Location
- 555 Walnut Avenue Ridgefield, Bergen County, New Jersey 07657 United States
- 40°49′53″N 73°59′58″W﻿ / ﻿40.83139°N 73.99944°W

Information
- Type: Public high school
- Established: 1958
- School district: Ridgefield School District
- NCES School ID: 341377000742
- Principal: Vickki Nadler
- Faculty: 45.3 FTEs
- Grades: 9–12
- Enrollment: 512 (as of 2024–25)
- Student to teacher ratio: 11.3:1
- Colors: Royal blue and white
- Athletics conference: North Jersey Interscholastic Conference
- Team name: Royals
- Rivals: Palisades Park High School
- Publication: Serendipity (literary magazine)
- Newspaper: The Crown
- Yearbook: Epilogue
- Website: rmhs.ridgefieldschools.com

= Ridgefield Memorial High School =

High school in Bergen County, New Jersey, US

Ridgefield Memorial High School is a comprehensive community four-year public high school located in Ridgefield, in Bergen County, in the U.S. state of New Jersey, serving students in ninth through twelfth grades as the lone secondary school of the Ridgefield School District.

As of the 2024–25 school year, the school had an enrollment of 512 students and 45.3 classroom teachers (on an FTE basis), for a student–teacher ratio of 11.3:1. There were 193 students (37.7% of enrollment) eligible for free lunch and 46 (9.0% of students) eligible for reduced-cost lunch.

==History==
Until the school opened, students from Ridgefield had been sent to Cliffside Park High School as part of a sending/receiving relationship.

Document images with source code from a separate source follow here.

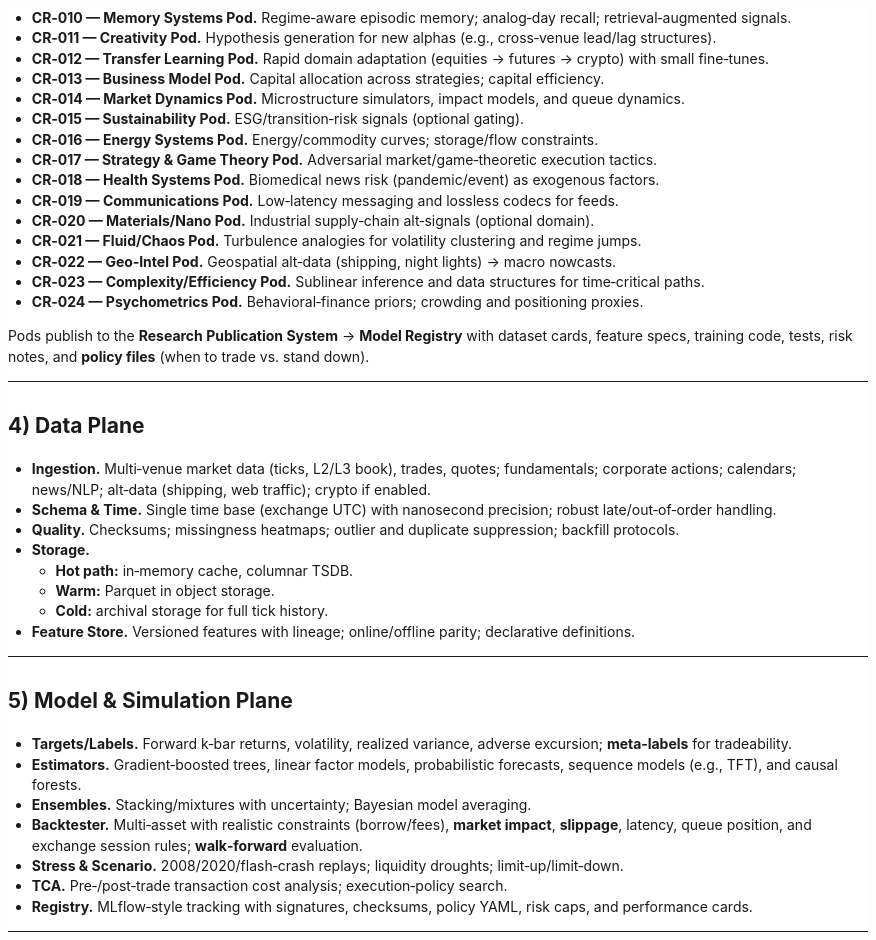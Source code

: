 - **CR‑010 — Memory Systems Pod.** Regime‑aware episodic memory; analog‑day recall; retrieval‑augmented signals.
- **CR‑011 — Creativity Pod.** Hypothesis generation for new alphas (e.g., cross‑venue lead/lag structures).
- **CR‑012 — Transfer Learning Pod.** Rapid domain adaptation (equities → futures → crypto) with small fine‑tunes.
- **CR‑013 — Business Model Pod.** Capital allocation across strategies; capital efficiency.
- **CR‑014 — Market Dynamics Pod.** Microstructure simulators, impact models, and queue dynamics.
- **CR‑015 — Sustainability Pod.** ESG/transition‑risk signals (optional gating).
- **CR‑016 — Energy Systems Pod.** Energy/commodity curves; storage/flow constraints.
- **CR‑017 — Strategy & Game Theory Pod.** Adversarial market/game‑theoretic execution tactics.
- **CR‑018 — Health Systems Pod.** Biomedical news risk (pandemic/event) as exogenous factors.
- **CR‑019 — Communications Pod.** Low‑latency messaging and lossless codecs for feeds.
- **CR‑020 — Materials/Nano Pod.** Industrial supply‑chain alt‑signals (optional domain).
- **CR‑021 — Fluid/Chaos Pod.** Turbulence analogies for volatility clustering and regime jumps.
- **CR‑022 — Geo‑Intel Pod.** Geospatial alt‑data (shipping, night lights) → macro nowcasts.
- **CR‑023 — Complexity/Efficiency Pod.** Sublinear inference and data structures for time‑critical paths.
- **CR‑024 — Psychometrics Pod.** Behavioral‑finance priors; crowding and positioning proxies.

Pods publish to the **Research Publication System** → **Model Registry** with dataset cards, feature specs, training code, tests, risk notes, and **policy files** (when to trade vs. stand down).

---

## 4) Data Plane

- **Ingestion.** Multi‑venue market data (ticks, L2/L3 book), trades, quotes; fundamentals; corporate actions; calendars; news/NLP; alt‑data (shipping, web traffic); crypto if enabled.
- **Schema & Time.** Single time base (exchange UTC) with nanosecond precision; robust late/out‑of‑order handling.
- **Quality.** Checksums; missingness heatmaps; outlier and duplicate suppression; backfill protocols.
- **Storage.**
  - **Hot path:** in‑memory cache, columnar TSDB.
  - **Warm:** Parquet in object storage.
  - **Cold:** archival storage for full tick history.
- **Feature Store.** Versioned features with lineage; online/offline parity; declarative definitions.

---

## 5) Model & Simulation Plane

- **Targets/Labels.** Forward k‑bar returns, volatility, realized variance, adverse excursion; **meta‑labels** for tradeability.
- **Estimators.** Gradient‑boosted trees, linear factor models, probabilistic forecasts, sequence models (e.g., TFT), and causal forests.
- **Ensembles.** Stacking/mixtures with uncertainty; Bayesian model averaging.
- **Backtester.** Multi‑asset with realistic constraints (borrow/fees), **market impact**, **slippage**, latency, queue position, and exchange session rules; **walk‑forward** evaluation.
- **Stress & Scenario.** 2008/2020/flash‑crash replays; liquidity droughts; limit‑up/limit‑down.
- **TCA.** Pre‑/post‑trade transaction cost analysis; execution‑policy search.
- **Registry.** MLflow‑style tracking with signatures, checksums, policy YAML, risk caps, and performance cards.

---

Nearly $1.9 million (equivalent to $ million in ) was allocated for construction of the high school, which would include 28 classrooms and other facilities.

The dedication of the school in September 1958 was celebrated with a parade.

==Awards, recognition and rankings==
The school was the 176th-ranked public high school in New Jersey out of 339 schools statewide in New Jersey Monthly magazine's September 2014 cover story on the state's "Top Public High Schools", using a new ranking methodology. The school had been ranked 96th in the state of 328 schools in 2012, after being ranked 112th in 2010 out of 322 schools listed. The magazine ranked the school 135th in 2008 out of 316 schools. The school was ranked 97th in the magazine's September 2006 issue, which surveyed 316 schools across the state. Schooldigger.com ranked the school 127th out of 381 public high schools statewide in its 2011 rankings (an increase of 130 positions from the 2010 ranking) which were based on the combined percentage of students classified as proficient or above proficient on the mathematics (86.3%) and language arts literacy (93.8%) components of the High School Proficiency Assessment (HSPA).

==Extracurricular activities==
The school's publications are The Crown monthly newspaper, the Serendipity literary and arts magazine and Epilogue yearbook.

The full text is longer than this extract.